They glowed like sumptuous bodies
lazing along a horizon, curvaceous,
heartstrings stilled from neck to belly
as they awaited your hands.
Violins wounded and worn out
were lain on the table, spruce or willow
parted from maple, ebony fingerboard set aside.
Burnished by use, flame and curl of grainings
brightened in a small pool of yellow light.

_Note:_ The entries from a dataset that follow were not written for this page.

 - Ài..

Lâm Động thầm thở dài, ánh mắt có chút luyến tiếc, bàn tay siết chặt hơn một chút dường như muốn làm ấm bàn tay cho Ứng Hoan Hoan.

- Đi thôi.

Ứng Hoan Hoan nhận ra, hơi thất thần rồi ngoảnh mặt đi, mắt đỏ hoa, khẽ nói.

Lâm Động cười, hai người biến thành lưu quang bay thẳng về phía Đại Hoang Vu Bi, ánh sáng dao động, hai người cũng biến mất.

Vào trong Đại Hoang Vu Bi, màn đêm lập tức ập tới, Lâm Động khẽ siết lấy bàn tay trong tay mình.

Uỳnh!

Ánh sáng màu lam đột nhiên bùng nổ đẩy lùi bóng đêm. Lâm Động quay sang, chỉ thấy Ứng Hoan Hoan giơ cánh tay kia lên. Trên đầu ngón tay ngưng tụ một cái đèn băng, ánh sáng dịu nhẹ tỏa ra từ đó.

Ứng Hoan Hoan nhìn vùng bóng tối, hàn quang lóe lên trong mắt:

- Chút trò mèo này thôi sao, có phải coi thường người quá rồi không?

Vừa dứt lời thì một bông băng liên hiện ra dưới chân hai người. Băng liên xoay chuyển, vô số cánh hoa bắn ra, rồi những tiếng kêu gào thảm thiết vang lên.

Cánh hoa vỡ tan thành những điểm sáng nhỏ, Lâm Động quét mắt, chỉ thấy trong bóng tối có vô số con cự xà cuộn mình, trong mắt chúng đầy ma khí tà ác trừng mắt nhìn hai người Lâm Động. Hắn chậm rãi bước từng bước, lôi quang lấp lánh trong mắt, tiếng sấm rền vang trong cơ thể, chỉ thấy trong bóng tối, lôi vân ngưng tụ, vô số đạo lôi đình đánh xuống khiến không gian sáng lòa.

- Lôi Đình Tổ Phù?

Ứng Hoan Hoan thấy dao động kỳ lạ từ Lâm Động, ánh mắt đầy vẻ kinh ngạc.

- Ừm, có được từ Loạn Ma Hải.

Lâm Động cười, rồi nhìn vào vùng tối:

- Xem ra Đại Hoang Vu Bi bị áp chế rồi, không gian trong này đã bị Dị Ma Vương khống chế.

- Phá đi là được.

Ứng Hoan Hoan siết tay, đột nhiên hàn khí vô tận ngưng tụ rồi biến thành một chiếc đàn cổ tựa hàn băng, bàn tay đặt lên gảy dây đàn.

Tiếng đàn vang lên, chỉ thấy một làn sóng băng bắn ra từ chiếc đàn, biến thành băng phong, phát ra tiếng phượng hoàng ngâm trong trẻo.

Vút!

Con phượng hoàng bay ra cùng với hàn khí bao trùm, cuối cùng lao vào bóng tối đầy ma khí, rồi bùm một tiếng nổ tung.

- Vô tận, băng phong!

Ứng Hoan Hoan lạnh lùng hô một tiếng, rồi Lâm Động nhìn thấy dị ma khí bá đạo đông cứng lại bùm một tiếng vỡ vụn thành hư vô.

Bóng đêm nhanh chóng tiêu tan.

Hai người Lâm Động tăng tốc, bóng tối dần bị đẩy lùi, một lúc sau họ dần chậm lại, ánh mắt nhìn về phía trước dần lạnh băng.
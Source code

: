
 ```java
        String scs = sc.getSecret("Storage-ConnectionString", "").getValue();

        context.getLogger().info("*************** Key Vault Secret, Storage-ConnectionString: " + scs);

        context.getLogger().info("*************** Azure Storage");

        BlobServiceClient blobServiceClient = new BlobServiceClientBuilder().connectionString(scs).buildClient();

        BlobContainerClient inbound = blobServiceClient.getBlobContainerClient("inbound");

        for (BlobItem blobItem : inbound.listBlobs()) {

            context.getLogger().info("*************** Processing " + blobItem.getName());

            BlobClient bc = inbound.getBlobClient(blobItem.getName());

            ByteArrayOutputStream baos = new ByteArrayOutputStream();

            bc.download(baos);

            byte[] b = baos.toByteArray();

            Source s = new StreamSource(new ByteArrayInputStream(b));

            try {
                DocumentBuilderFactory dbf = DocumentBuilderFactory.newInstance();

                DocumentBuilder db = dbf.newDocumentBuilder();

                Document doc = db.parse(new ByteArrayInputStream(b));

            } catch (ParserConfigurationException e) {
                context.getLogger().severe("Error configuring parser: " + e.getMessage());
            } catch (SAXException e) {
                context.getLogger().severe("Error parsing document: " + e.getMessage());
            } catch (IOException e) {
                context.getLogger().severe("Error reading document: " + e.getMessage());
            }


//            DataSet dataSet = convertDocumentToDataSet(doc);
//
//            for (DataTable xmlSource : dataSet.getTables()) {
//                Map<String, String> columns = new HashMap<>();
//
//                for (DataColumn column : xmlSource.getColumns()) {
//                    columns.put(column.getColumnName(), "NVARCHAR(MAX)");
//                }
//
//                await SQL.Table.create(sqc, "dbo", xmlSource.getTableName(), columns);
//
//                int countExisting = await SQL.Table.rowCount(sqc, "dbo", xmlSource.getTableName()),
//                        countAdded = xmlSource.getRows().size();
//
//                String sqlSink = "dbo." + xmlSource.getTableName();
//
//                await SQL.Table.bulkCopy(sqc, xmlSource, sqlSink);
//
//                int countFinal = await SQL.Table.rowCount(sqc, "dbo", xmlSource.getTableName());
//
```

I handed you tools that pried, filed, shaved,
smoothed, fragile curlicues falling,
glue pot bubbling its tangy stink.
Your voice pianissimo, calando, as always
now more so as you split, rejoined wood
tenderly, and through thickened air it all
spread to me, the longing for symmetry of beauty,
its promise of more, all emptiness resonant
with respect for wonder,
and deft measures of love.
Tonight I rest inside this poem, watch trees,
maples shaking leaves as percussion,
pines gathering notes of blue shadow,
willows draping skirts for dancing.
The crickets call me closer to twilight.
And I know you were not satisfied
with hours of exquisite work, nor
your good, honest music making
nor the lives of your children of whom
you knew far less yet expected much more
but I tell you these trees are yet singing,
a timbre of richness and strength of the wood
and it takes hold of me as sudden light in
this deep forest, its vibrancy a sound post
for spirit, life’s movements a vibration
I claim, hum, can sing in kind solitude.
They are made of every song you taught me
and every song I did not share.
The bodies of trees ever pull me,
a living offering of grace,
their sacrifices never forgotten
This poem should be sung, thank you.
A very beautiful tribute poem
Thank you.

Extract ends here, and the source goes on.